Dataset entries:
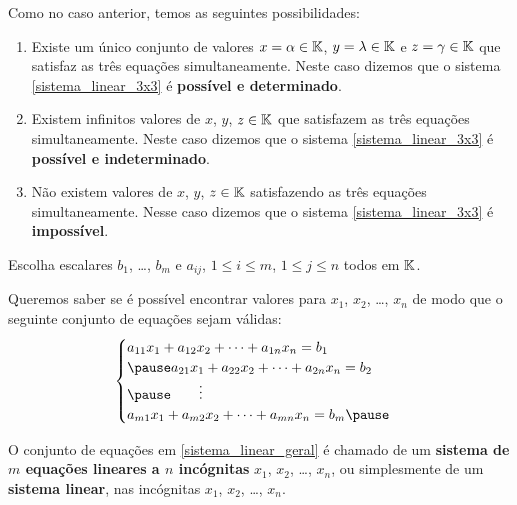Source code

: \documentclass{beamer}
\begin{document}
    \begin{frame}
        Como no caso anterior, temos as seguintes possibilidades:\pause
        \begin{enumerate}[label={\roman*})]
            \item Existe um único conjunto de valores $x = \alpha \in \mathbb{K}$, $y = \lambda \in \mathbb{K}$ e $z = \gamma \in \mathbb{K}$ \pause que satisfaz as três equações simultaneamente. \pause Neste caso dizemos que o sistema \eqref{sistema_linear_3x3} \pause é \textbf{possível e determinado}.\pause

            \item Existem infinitos valores de $x$, $y$, $z \in \mathbb{K}$ \pause que satisfazem as três equações simultaneamente. \pause Neste caso dizemos que o sistema \eqref{sistema_linear_3x3} \pause é \textbf{possível e indeterminado}.\pause

            \item Não existem valores de $x$, $y$, $z \in \mathbb{K}$ \pause satisfazendo as três equações simultaneamente. \pause Nesse caso dizemos que o sistema \eqref{sistema_linear_3x3} \pause é \textbf{impossível}.
        \end{enumerate}
    \end{frame}

    \begin{frame}

        Escolha escalares $b_1$, \dots, $b_m$ \pause e $a_{ij}$, \pause $1 \le i \le m$, $1 \le j \le n$ todos em $\mathbb{K}$.

        \vspace{.3cm}

        Queremos saber se é possível encontrar valores para  $x_1$, $x_2$, \dots, $x_n$ \pause de modo que o seguinte conjunto de equações sejam válidas: \pause
        \begin{equation}\label{sistema_linear_geral}
            \begin{cases}
                a_{11}x_1 + a_{12}x_2 + \cdots + a_{1n}x_n = b_1\\\pause
                a_{21}x_1 + a_{22}x_2 + \cdots + a_{2n}x_n = b_2\\\pause
                \qquad \vdots\\
                a_{m1}x_1 + a_{m2}x_2 + \cdots + a_{mn}x_n = b_m\pause
            \end{cases}
        \end{equation}

        O conjunto de equações em \eqref{sistema_linear_geral} é chamado de um \pause \textbf{sistema de $m$ equações lineares \pause a $n$ inc\'ognitas} $x_1$, $x_2$, \dots, $x_n$\pause , ou simplesmente de um \textbf{sistema linear}, nas incógnitas \pause $x_1$, $x_2$, \dots, $x_n$.
    \end{frame}
\end{document}
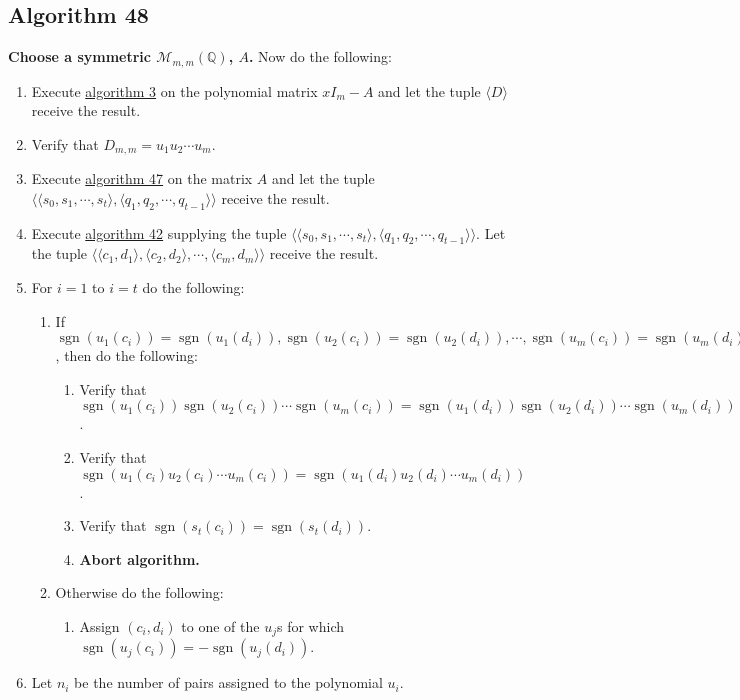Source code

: \documentclass[twocolumn]{article}
\DeclareMathOperator{\sgn}{sgn}
\begin{document}
		\subsection{Algorithm 48}\label{sec:algorithm 48}
			\textbf{Choose a symmetric $\mathcal{M}_{m,m}(\mathbb{Q})$, $A$.} Now do the following:
			\begin{enumerate}
				\item Execute \hyperref[sec:algorithm 3]{algorithm 3} on the polynomial matrix $xI_m-A$ and let the tuple $\langle D\rangle$ receive the result.
				\item Verify that $D_{m,m}=u_1u_2\cdots u_m$.
				\item Execute \hyperref[sec:algorithm 47]{algorithm 47} on the matrix $A$ and let the tuple $\langle \langle s_0,s_1,\cdots,s_t\rangle,\langle q_1,q_2,\cdots,q_{t-1}\rangle\rangle$ receive the result.
				\item Execute \hyperref[sec:algorithm 42]{algorithm 42} supplying the tuple $\langle \langle s_0,s_1,\cdots,s_t\rangle,\langle q_1,q_2,\cdots,q_{t-1}\rangle\rangle$. Let the tuple $\langle\langle c_1,d_1\rangle,\langle c_2,d_2\rangle,\cdots,\langle c_m,d_m\rangle\rangle$ receive the result.
				\item For $i=1$ to $i=t$ do the following:
				\begin{enumerate}
					\item If $\sgn(u_1(c_i))=\sgn(u_1(d_i)), \sgn(u_2(c_i))=\sgn(u_2(d_i)), \cdots, \sgn(u_m(c_i))=\sgn(u_m(d_i))$, then do the following:
					\begin{enumerate}
						\item Verify that $\sgn(u_1(c_i))\sgn(u_2(c_i))\cdots\sgn(u_m(c_i))=\sgn(u_1(d_i))\sgn(u_2(d_i))\cdots\sgn(u_m(d_i))$.
						\item Verify that $\sgn(u_1(c_i)u_2(c_i)\cdots u_m(c_i))=\sgn(u_1(d_i)u_2(d_i)\cdots u_m(d_i))$.
						\item Verify that $\sgn(s_t(c_i))=\sgn(s_t(d_i))$.
						\item \textbf{Abort algorithm.}
					\end{enumerate}
					\item Otherwise do the following:
					\begin{enumerate}
						\item Assign $(c_i,d_i)$ to one of the $u_j$s for which $\sgn(u_j(c_i))=-\sgn(u_j(d_i))$.
					\end{enumerate}
				\end{enumerate}
				\item Let $n_i$ be the number of pairs assigned to the polynomial $u_i$.

\end{enumerate}
\end{document}
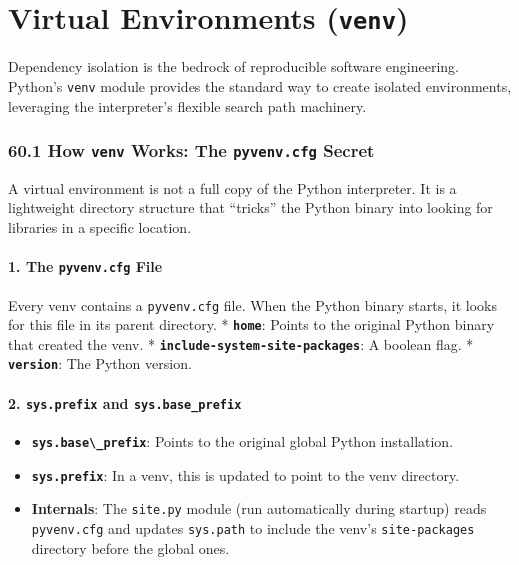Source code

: \hypertarget{virtual-environments-venv}{%
\chapter{\texorpdfstring{Virtual Environments
(\texttt{venv})}{Virtual Environments (venv)}}\label{virtual-environments-venv}}

Dependency isolation is the bedrock of reproducible software
engineering. Python's \passthrough{\lstinline!venv!} module provides the
standard way to create isolated environments, leveraging the
interpreter's flexible search path machinery.

\hypertarget{how-venv-works-the-pyvenv.cfg-secret}{%
\subsection{\texorpdfstring{60.1 How \texttt{venv} Works: The
\texttt{pyvenv.cfg}
Secret}{60.1 How venv Works: The pyvenv.cfg Secret}}\label{how-venv-works-the-pyvenv.cfg-secret}}

A virtual environment is not a full copy of the Python interpreter. It
is a lightweight directory structure that ``tricks'' the Python binary
into looking for libraries in a specific location.

\hypertarget{the-pyvenv.cfg-file}{%
\subsubsection{\texorpdfstring{1. The \texttt{pyvenv.cfg}
File}{1. The pyvenv.cfg File}}\label{the-pyvenv.cfg-file}}

Every venv contains a \passthrough{\lstinline!pyvenv.cfg!} file. When
the Python binary starts, it looks for this file in its parent
directory. * \textbf{\passthrough{\lstinline!home!}}: Points to the
original Python binary that created the venv. *
\textbf{\passthrough{\lstinline!include-system-site-packages!}}: A
boolean flag. * \textbf{\passthrough{\lstinline!version!}}: The Python
version.

\hypertarget{sys.prefix-and-sys.base_prefix}{%
\subsubsection{\texorpdfstring{2. \texttt{sys.prefix} and
\texttt{sys.base\_prefix}}{2. sys.prefix and sys.base\_prefix}}\label{sys.prefix-and-sys.base_prefix}}

\begin{itemize}
\tightlist
\item
  \textbf{\passthrough{\lstinline!sys.base\_prefix!}}: Points to the
  original global Python installation.
\item
  \textbf{\passthrough{\lstinline!sys.prefix!}}: In a venv, this is
  updated to point to the venv directory.
\item
  \textbf{Internals}: The \passthrough{\lstinline!site.py!} module (run
  automatically during startup) reads
  \passthrough{\lstinline!pyvenv.cfg!} and updates
  \passthrough{\lstinline!sys.path!} to include the venv's
  \passthrough{\lstinline!site-packages!} directory before the global
  ones.
\end{itemize}

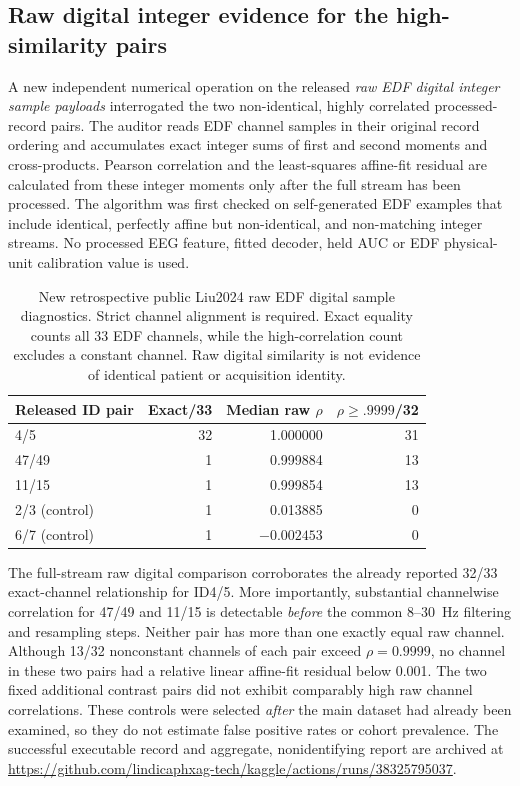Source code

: \subsection{Raw digital integer evidence for the high-similarity pairs}
\label{sec:p2-raw-digital-affine}
A new independent numerical operation on the released
\emph{raw EDF digital integer sample payloads} interrogated
the two non-identical, highly correlated processed-record
pairs. The auditor reads EDF channel samples in their original
record ordering and accumulates exact integer sums of first
and second moments and cross-products. Pearson correlation
and the least-squares affine-fit residual are calculated
from these integer moments only after the full stream has
been processed. The algorithm was first checked on
self-generated EDF examples that include identical,
perfectly affine but non-identical, and non-matching
integer streams. No processed EEG feature, fitted decoder,
held AUC or EDF physical-unit calibration value is used.

\begin{table}[tb]
\centering\small
\caption{New retrospective public Liu2024 raw EDF digital
sample diagnostics. Strict channel alignment is required.
Exact equality counts all 33 EDF channels, while the
high-correlation count excludes a constant channel.
Raw digital similarity is not evidence of identical
patient or acquisition identity.}
\label{tab:p2-raw-affine}
\setlength{\tabcolsep}{4pt}
\begin{tabular}{lrrr}
\toprule
Released ID pair & Exact/33 & Median raw $\rho$ & $\rho\geq .9999$/32\\
\midrule
4/5 & 32 & 1.000000 & 31\\
47/49 & 1 & 0.999884 & 13\\
11/15 & 1 & 0.999854 & 13\\
2/3 (control) & 1 & 0.013885 & 0\\
6/7 (control) & 1 & $-0.002453$ & 0\\
\bottomrule
\end{tabular}
\end{table}

The full-stream raw digital comparison corroborates
the already reported 32/33 exact-channel relationship
for ID4/5. More importantly, substantial
channelwise correlation for 47/49 and 11/15
is detectable \emph{before} the common 8--30~Hz
filtering and resampling steps. Neither pair has
more than one exactly equal raw channel.
Although 13/32 nonconstant channels of each
pair exceed $\rho=0.9999$, no channel in
these two pairs had a relative linear
affine-fit residual below 0.001.
The two fixed additional contrast pairs did not
exhibit comparably high raw channel correlations.
These controls were selected \emph{after} the main
dataset had already been examined, so they do
not estimate false positive rates or cohort
prevalence. The successful executable record and
aggregate, nonidentifying report are archived at
\url{https://github.com/lindicaphxag-tech/kaggle/actions/runs/38325795037}.

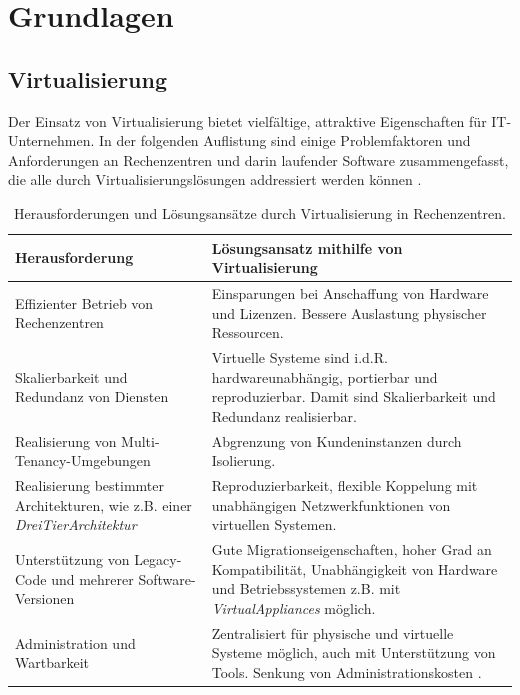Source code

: \documentclass[../main.tex]{subfiles}
\begin{document}
\chapter{Grundlagen}
\label{basics}

	\section{Virtualisierung}
  \label{introVirt}
		Der Einsatz von Virtualisierung bietet vielfältige, attraktive Eigenschaften für \acrshort{IT}-Unternehmen. In der folgenden Auflistung sind einige Problemfaktoren und Anforderungen an Rechenzentren und darin laufender Software zusammengefasst, die alle durch Virtualisierungslösungen addressiert werden können \cite[S.1]{bsiVirt}\cite[S.662,672f.]{tanenbaumOS}\cite[S.299]{mandlOS}.

		\vspace{0.5cm}
		\begin{table}[htp]
			\begin{centering}
			\begin{tabularx}{\textwidth}{>{\hsize=1\hsize}X|>{\hsize=1\hsize}X}
				\hline
				\textbf{Herausforderung} & \textbf{Lösungsansatz mithilfe von Virtualisierung} \\
				\hline
				Effizienter Betrieb von Rechenzentren
				& Einsparungen bei Anschaffung von Hardware und Lizenzen. Bessere Auslastung physischer Ressourcen. \\
				\hline
				Skalierbarkeit und Redundanz von Diensten
				& Virtuelle Systeme sind i.d.R. hardwareunabhängig, portierbar und reproduzierbar. Damit sind Skalierbarkeit und Redundanz realisierbar. \\
				\hline
				Realisierung von Multi-Tenancy-Umgebungen
				& Abgrenzung von Kundeninstanzen durch Isolierung. \\
				\hline
				Realisierung bestimmter Architekturen, wie z.B. einer \emph{\gls{DreiTierArchitektur}}
				& Reproduzierbarkeit, flexible Koppelung mit unabhängigen Netzwerkfunktionen von virtuellen Systemen. \\
				\hline
				Unterstützung von Legacy-Code und mehrerer Software-Versionen
				& Gute Migrationseigenschaften, hoher Grad an Kompatibilität, Unabhängigkeit von Hardware und Betriebssystemen z.B. mit \emph{\glspl{VirtualAppliance}} möglich.\\
				\hline
				Administration und Wartbarkeit
				& Zentralisiert für physische und virtuelle Systeme möglich, auch mit Unterstützung von Tools. Senkung von Administrationskosten \cite[S.1]{bsiVirt}\cite[S.661]{tanenbaumOS}. \\
				\hline
			\end{tabularx}
			\vspace{0.5cm}
			\caption{Herausforderungen und Lösungsansätze durch Virtualisierung in Rechenzentren.}
			\label{tab:virtAdvantages}
			\end{centering}
		\end{table}
\end{document}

PROBLEM REQUIREMENTS: Scan the data above. Return every line with "record" in it.

PROBLEM SOLUTION:
the two non-identical, highly correlated processed-record
record ordering and accumulates exact integer sums of first
prevalence. The successful executable record and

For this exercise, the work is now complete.